#### Data records ####
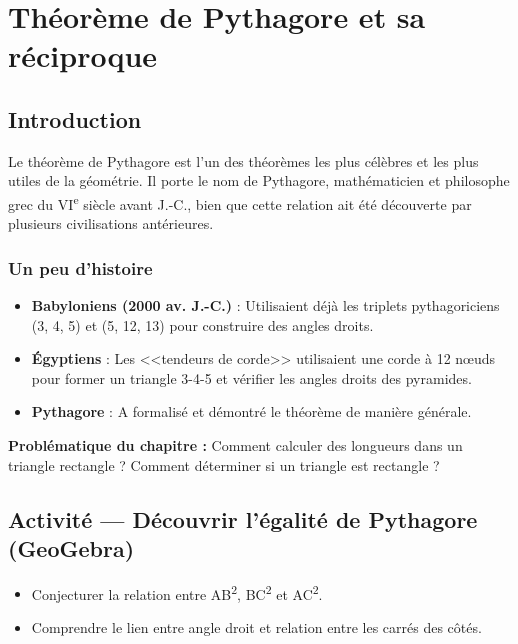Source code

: 
\chapter{Théorème de Pythagore et sa réciproque}

\section{Introduction}
Le théorème de Pythagore est l'un des théorèmes les plus célèbres et les plus utiles de la géométrie. Il porte le nom de Pythagore, mathématicien et philosophe grec du VI\textsuperscript{e} siècle avant J.-C., bien que cette relation ait été découverte par plusieurs civilisations antérieures.

\subsection*{Un peu d'histoire}
\begin{itemize}
	\item \textbf{Babyloniens (2000 av. J.-C.)} : Utilisaient déjà les triplets pythagoriciens (3, 4, 5) et (5, 12, 13) pour construire des angles droits.
	\item \textbf{Égyptiens} : Les <<tendeurs de corde>> utilisaient une corde à 12 nœuds pour former un triangle 3-4-5 et vérifier les angles droits des pyramides.
	\item \textbf{Pythagore} : A formalisé et démontré le théorème de manière générale.
\end{itemize}

\textbf{Problématique du chapitre :} Comment calculer des longueurs dans un triangle rectangle ? Comment déterminer si un triangle est rectangle ?

\section{Activité — Découvrir l'égalité de Pythagore (GeoGebra)}

\begin{objectifsbox} 
	\begin{itemize}
		\item[\textbullet] Conjecturer la relation entre AB\textsuperscript{2}, BC\textsuperscript{2} et AC\textsuperscript{2}.
		\item[\textbullet] Comprendre le lien entre angle droit et relation entre les carrés des côtés.
	\end{itemize}
\end{objectifsbox}


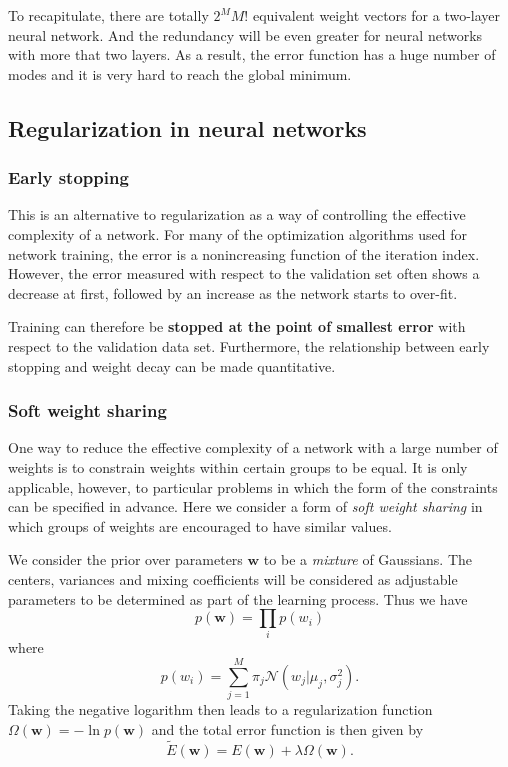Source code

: \documentclass[a4paper]{book}
\renewcommand{\bf}{\mathbf}
\renewcommand{\cal}{\mathcal}
\newcommand{\imp}[1]{\textit{#1}}
\begin{document}
To recapitulate, there are totally $2^M M!$ equivalent weight vectors for a two-layer neural network. And the redundancy will be even greater for neural networks with more that two layers. As a result, the error function has a huge number of modes and it is very hard to reach the global minimum.
\subsection{Regularization in neural networks}
\subsubsection{Early stopping}
This is an alternative to regularization as a way of controlling the effective complexity of a network. For many of the optimization algorithms used for network training, the error is a nonincreasing function of the iteration index. However, the error measured with respect to the validation set often shows a decrease at first, followed by an increase as the network starts to over-fit.

Training can therefore be \textbf{stopped at the point of smallest error} with respect to the validation data set. Furthermore, the relationship between early stopping and weight decay can be made quantitative.

\subsubsection{Soft weight sharing}
One way to reduce the effective complexity of a network with a large number of weights is to constrain weights within certain groups to be equal. It is only applicable, however, to particular problems in which the form of the constraints can be specified in advance. Here we consider a form of \imp{soft weight sharing} in which groups of weights are encouraged to have similar values.

We consider the prior over parameters $\bf{w}$ to be a \imp{mixture} of Gaussians. The centers, variances and mixing coefficients will be considered as adjustable parameters to be determined as part of the learning process. Thus we have
\begin{equation}
	p(\bf{w}) = \prod_i p(w_i)
\end{equation}
where
\begin{equation}
	p(w_i) = \sum_{j=1}^M \pi_j \cal{N}(w_j|\mu_j,\sigma_j^2).
\end{equation}
Taking the negative logarithm then leads to a regularization function $\Omega(\bf{w}) = - \ln p(\bf{w})$ and the total error function is then given by
\begin{equation}
	\tilde{E}(\bf{w}) = E(\bf{w}) + \lambda \Omega(\bf{w}).
\end{equation}
\end{document}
####
■ **Problem requirements**: Copy the entries precisely, images excluded.

■ **Solution below**:
Source code

: 
\chapter{Théorème de Pythagore et sa réciproque}

\section{Introduction}
Le théorème de Pythagore est l'un des théorèmes les plus célèbres et les plus utiles de la géométrie. Il porte le nom de Pythagore, mathématicien et philosophe grec du VI\textsuperscript{e} siècle avant J.-C., bien que cette relation ait été découverte par plusieurs civilisations antérieures.

\subsection*{Un peu d'histoire}
\begin{itemize}
	\item \textbf{Babyloniens (2000 av. J.-C.)} : Utilisaient déjà les triplets pythagoriciens (3, 4, 5) et (5, 12, 13) pour construire des angles droits.
	\item \textbf{Égyptiens} : Les <<tendeurs de corde>> utilisaient une corde à 12 nœuds pour former un triangle 3-4-5 et vérifier les angles droits des pyramides.
	\item \textbf{Pythagore} : A formalisé et démontré le théorème de manière générale.
\end{itemize}

\textbf{Problématique du chapitre :} Comment calculer des longueurs dans un triangle rectangle ? Comment déterminer si un triangle est rectangle ?

\section{Activité — Découvrir l'égalité de Pythagore (GeoGebra)}

\begin{objectifsbox} 
	\begin{itemize}
		\item[\textbullet] Conjecturer la relation entre AB\textsuperscript{2}, BC\textsuperscript{2} et AC\textsuperscript{2}.
		\item[\textbullet] Comprendre le lien entre angle droit et relation entre les carrés des côtés.
	\end{itemize}
\end{objectifsbox}


Source code

: \documentclass[a4paper]{book}
\renewcommand{\bf}{\mathbf}
\renewcommand{\cal}{\mathcal}
\newcommand{\imp}[1]{\textit{#1}}
\begin{document}
To recapitulate, there are totally $2^M M!$ equivalent weight vectors for a two-layer neural network. And the redundancy will be even greater for neural networks with more that two layers. As a result, the error function has a huge number of modes and it is very hard to reach the global minimum.
\subsection{Regularization in neural networks}
\subsubsection{Early stopping}
This is an alternative to regularization as a way of controlling the effective complexity of a network. For many of the optimization algorithms used for network training, the error is a nonincreasing function of the iteration index. However, the error measured with respect to the validation set often shows a decrease at first, followed by an increase as the network starts to over-fit.

Training can therefore be \textbf{stopped at the point of smallest error} with respect to the validation data set. Furthermore, the relationship between early stopping and weight decay can be made quantitative.

\subsubsection{Soft weight sharing}
One way to reduce the effective complexity of a network with a large number of weights is to constrain weights within certain groups to be equal. It is only applicable, however, to particular problems in which the form of the constraints can be specified in advance. Here we consider a form of \imp{soft weight sharing} in which groups of weights are encouraged to have similar values.

We consider the prior over parameters $\bf{w}$ to be a \imp{mixture} of Gaussians. The centers, variances and mixing coefficients will be considered as adjustable parameters to be determined as part of the learning process. Thus we have
\begin{equation}
	p(\bf{w}) = \prod_i p(w_i)
\end{equation}
where
\begin{equation}
	p(w_i) = \sum_{j=1}^M \pi_j \cal{N}(w_j|\mu_j,\sigma_j^2).
\end{equation}
Taking the negative logarithm then leads to a regularization function $\Omega(\bf{w}) = - \ln p(\bf{w})$ and the total error function is then given by
\begin{equation}
	\tilde{E}(\bf{w}) = E(\bf{w}) + \lambda \Omega(\bf{w}).
\end{equation}
\end{document}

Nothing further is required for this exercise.